======== RECORDS FOR THIS TASK ========
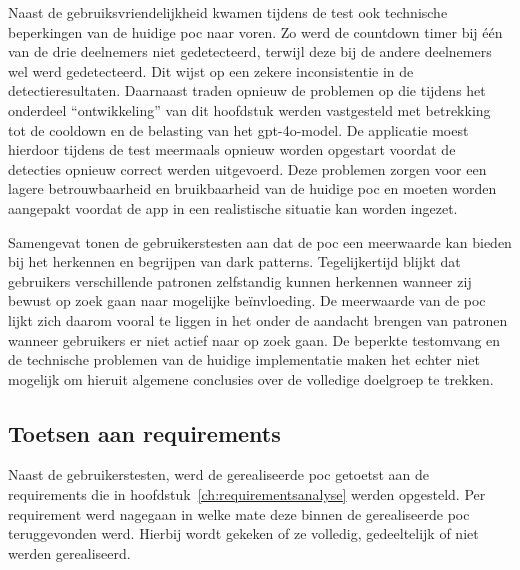 \vspace{1em}

Naast de gebruiksvriendelijkheid kwamen tijdens de test ook technische beperkingen van de huidige \acrshort{poc} naar voren. Zo werd de countdown timer bij één van de drie deelnemers niet gedetecteerd, terwijl deze bij de andere deelnemers wel werd gedetecteerd. Dit wijst op een zekere inconsistentie in de detectieresultaten. Daarnaast traden opnieuw de problemen op die tijdens het onderdeel ``ontwikkeling'' van dit hoofdstuk werden vastgesteld met betrekking tot de cooldown en de belasting van het \acrshort{gpt}-4o-model. De applicatie moest hierdoor tijdens de test meermaals opnieuw worden opgestart voordat de detecties opnieuw correct werden uitgevoerd. Deze problemen zorgen voor een lagere betrouwbaarheid en bruikbaarheid van de huidige \acrshort{poc} en moeten worden aangepakt voordat de app in een realistische situatie kan worden ingezet.

\vspace{1em}

Samengevat tonen de gebruikerstesten aan dat de \acrshort{poc} een meerwaarde kan bieden bij het herkennen en begrijpen van dark patterns. Tegelijkertijd blijkt dat gebruikers verschillende patronen zelfstandig kunnen herkennen wanneer zij bewust op zoek gaan naar mogelijke beïnvloeding. De meerwaarde van de \acrshort{poc} lijkt zich daarom vooral te liggen in het onder de aandacht brengen van patronen wanneer gebruikers er niet actief naar op zoek gaan. De beperkte testomvang en de technische problemen van de huidige implementatie maken het echter niet mogelijk om hieruit algemene conclusies over de volledige doelgroep te trekken.

\vspace{1em}

\subsection{Toetsen aan requirements}
\label{subsec:toetsen-requirements-evaluatie}

\vspace{1em}

Naast de gebruikerstesten, werd de gerealiseerde \acrshort{poc} getoetst aan de requirements die in hoofdstuk~\ref{ch:requirementsanalyse} werden opgesteld. Per requirement werd nagegaan in welke mate deze binnen de gerealiseerde \acrshort{poc} teruggevonden werd. Hierbij wordt gekeken of ze volledig, gedeeltelijk of niet werden gerealiseerd.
========
WHAT YOU ARE ASKED TO DO → Sift the data above for lines with "requirements", then copy each one.

ANSWER TO THIS PROBLEM →
\subsection{Toetsen aan requirements}
\label{subsec:toetsen-requirements-evaluatie}
Naast de gebruikerstesten, werd de gerealiseerde \acrshort{poc} getoetst aan de requirements die in hoofdstuk~\ref{ch:requirementsanalyse} werden opgesteld. Per requirement werd nagegaan in welke mate deze binnen de gerealiseerde \acrshort{poc} teruggevonden werd. Hierbij wordt gekeken of ze volledig, gedeeltelijk of niet werden gerealiseerd.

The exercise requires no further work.